- **WORK INSTRUCTION**: Output the records exactly, every one of them.

*** Opening of PROVIDED INFORMATION ***

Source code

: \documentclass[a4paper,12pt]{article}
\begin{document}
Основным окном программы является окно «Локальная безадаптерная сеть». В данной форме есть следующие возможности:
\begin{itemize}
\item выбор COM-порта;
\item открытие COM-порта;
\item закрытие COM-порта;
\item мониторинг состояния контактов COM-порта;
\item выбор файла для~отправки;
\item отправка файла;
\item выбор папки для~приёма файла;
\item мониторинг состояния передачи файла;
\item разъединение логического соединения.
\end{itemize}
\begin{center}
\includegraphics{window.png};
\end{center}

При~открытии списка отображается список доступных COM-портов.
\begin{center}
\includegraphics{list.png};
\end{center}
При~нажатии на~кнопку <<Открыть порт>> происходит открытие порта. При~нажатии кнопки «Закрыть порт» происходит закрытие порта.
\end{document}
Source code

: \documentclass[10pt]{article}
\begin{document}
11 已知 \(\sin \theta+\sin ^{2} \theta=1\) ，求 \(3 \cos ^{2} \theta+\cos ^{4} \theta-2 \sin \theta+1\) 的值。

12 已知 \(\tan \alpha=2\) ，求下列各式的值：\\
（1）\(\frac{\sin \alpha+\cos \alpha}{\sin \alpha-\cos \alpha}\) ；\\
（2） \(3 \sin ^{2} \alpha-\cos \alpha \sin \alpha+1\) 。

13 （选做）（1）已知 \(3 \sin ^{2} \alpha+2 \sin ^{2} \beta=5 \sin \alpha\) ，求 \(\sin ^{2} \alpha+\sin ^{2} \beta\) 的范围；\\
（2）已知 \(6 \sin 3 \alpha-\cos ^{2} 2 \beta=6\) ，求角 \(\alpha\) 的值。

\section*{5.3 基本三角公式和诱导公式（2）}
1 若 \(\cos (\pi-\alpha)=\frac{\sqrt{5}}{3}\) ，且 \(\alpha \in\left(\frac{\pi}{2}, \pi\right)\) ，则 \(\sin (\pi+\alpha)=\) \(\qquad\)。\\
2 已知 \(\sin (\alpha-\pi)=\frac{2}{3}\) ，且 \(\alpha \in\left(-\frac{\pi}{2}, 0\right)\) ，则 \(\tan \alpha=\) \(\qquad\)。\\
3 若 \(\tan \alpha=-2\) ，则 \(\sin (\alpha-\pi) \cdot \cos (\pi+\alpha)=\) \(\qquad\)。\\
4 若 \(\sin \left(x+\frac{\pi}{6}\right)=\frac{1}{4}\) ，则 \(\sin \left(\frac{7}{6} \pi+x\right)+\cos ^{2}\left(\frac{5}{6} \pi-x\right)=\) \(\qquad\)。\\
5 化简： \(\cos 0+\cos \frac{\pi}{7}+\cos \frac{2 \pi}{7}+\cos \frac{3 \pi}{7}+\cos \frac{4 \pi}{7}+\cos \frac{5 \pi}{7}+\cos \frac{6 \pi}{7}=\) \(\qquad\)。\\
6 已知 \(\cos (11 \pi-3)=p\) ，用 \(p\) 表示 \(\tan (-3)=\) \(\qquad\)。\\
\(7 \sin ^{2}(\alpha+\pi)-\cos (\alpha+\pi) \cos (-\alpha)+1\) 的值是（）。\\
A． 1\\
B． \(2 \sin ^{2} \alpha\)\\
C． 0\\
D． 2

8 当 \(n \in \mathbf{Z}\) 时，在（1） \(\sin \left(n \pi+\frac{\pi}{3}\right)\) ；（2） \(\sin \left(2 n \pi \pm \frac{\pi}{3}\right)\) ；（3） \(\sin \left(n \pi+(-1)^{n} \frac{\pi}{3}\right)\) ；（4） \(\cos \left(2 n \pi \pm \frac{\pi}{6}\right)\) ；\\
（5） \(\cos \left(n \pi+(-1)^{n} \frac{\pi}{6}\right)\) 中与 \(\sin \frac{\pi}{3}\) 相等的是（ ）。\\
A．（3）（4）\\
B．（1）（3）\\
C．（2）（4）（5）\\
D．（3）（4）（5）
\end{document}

*** Close of PROVIDED INFORMATION ***

- **SOLUTION FOR THIS TASK**:
Source code

: \documentclass[a4paper,12pt]{article}
\begin{document}
Основным окном программы является окно «Локальная безадаптерная сеть». В данной форме есть следующие возможности:
\begin{itemize}
\item выбор COM-порта;
\item открытие COM-порта;
\item закрытие COM-порта;
\item мониторинг состояния контактов COM-порта;
\item выбор файла для~отправки;
\item отправка файла;
\item выбор папки для~приёма файла;
\item мониторинг состояния передачи файла;
\item разъединение логического соединения.
\end{itemize}
\begin{center}
\includegraphics{window.png};
\end{center}

При~открытии списка отображается список доступных COM-портов.
\begin{center}
\includegraphics{list.png};
\end{center}
При~нажатии на~кнопку <<Открыть порт>> происходит открытие порта. При~нажатии кнопки «Закрыть порт» происходит закрытие порта.
\end{document}
Source code

: \documentclass[10pt]{article}
\begin{document}
11 已知 \(\sin \theta+\sin ^{2} \theta=1\) ，求 \(3 \cos ^{2} \theta+\cos ^{4} \theta-2 \sin \theta+1\) 的值。

12 已知 \(\tan \alpha=2\) ，求下列各式的值：\\
（1）\(\frac{\sin \alpha+\cos \alpha}{\sin \alpha-\cos \alpha}\) ；\\
（2） \(3 \sin ^{2} \alpha-\cos \alpha \sin \alpha+1\) 。

13 （选做）（1）已知 \(3 \sin ^{2} \alpha+2 \sin ^{2} \beta=5 \sin \alpha\) ，求 \(\sin ^{2} \alpha+\sin ^{2} \beta\) 的范围；\\
（2）已知 \(6 \sin 3 \alpha-\cos ^{2} 2 \beta=6\) ，求角 \(\alpha\) 的值。

\section*{5.3 基本三角公式和诱导公式（2）}
1 若 \(\cos (\pi-\alpha)=\frac{\sqrt{5}}{3}\) ，且 \(\alpha \in\left(\frac{\pi}{2}, \pi\right)\) ，则 \(\sin (\pi+\alpha)=\) \(\qquad\)。\\
2 已知 \(\sin (\alpha-\pi)=\frac{2}{3}\) ，且 \(\alpha \in\left(-\frac{\pi}{2}, 0\right)\) ，则 \(\tan \alpha=\) \(\qquad\)。\\
3 若 \(\tan \alpha=-2\) ，则 \(\sin (\alpha-\pi) \cdot \cos (\pi+\alpha)=\) \(\qquad\)。\\
4 若 \(\sin \left(x+\frac{\pi}{6}\right)=\frac{1}{4}\) ，则 \(\sin \left(\frac{7}{6} \pi+x\right)+\cos ^{2}\left(\frac{5}{6} \pi-x\right)=\) \(\qquad\)。\\
5 化简： \(\cos 0+\cos \frac{\pi}{7}+\cos \frac{2 \pi}{7}+\cos \frac{3 \pi}{7}+\cos \frac{4 \pi}{7}+\cos \frac{5 \pi}{7}+\cos \frac{6 \pi}{7}=\) \(\qquad\)。\\
6 已知 \(\cos (11 \pi-3)=p\) ，用 \(p\) 表示 \(\tan (-3)=\) \(\qquad\)。\\
\(7 \sin ^{2}(\alpha+\pi)-\cos (\alpha+\pi) \cos (-\alpha)+1\) 的值是（）。\\
A． 1\\
B． \(2 \sin ^{2} \alpha\)\\
C． 0\\
D． 2

8 当 \(n \in \mathbf{Z}\) 时，在（1） \(\sin \left(n \pi+\frac{\pi}{3}\right)\) ；（2） \(\sin \left(2 n \pi \pm \frac{\pi}{3}\right)\) ；（3） \(\sin \left(n \pi+(-1)^{n} \frac{\pi}{3}\right)\) ；（4） \(\cos \left(2 n \pi \pm \frac{\pi}{6}\right)\) ；\\
（5） \(\cos \left(n \pi+(-1)^{n} \frac{\pi}{6}\right)\) 中与 \(\sin \frac{\pi}{3}\) 相等的是（ ）。\\
A．（3）（4）\\
B．（1）（3）\\
C．（2）（4）（5）\\
D．（3）（4）（5）
\end{document}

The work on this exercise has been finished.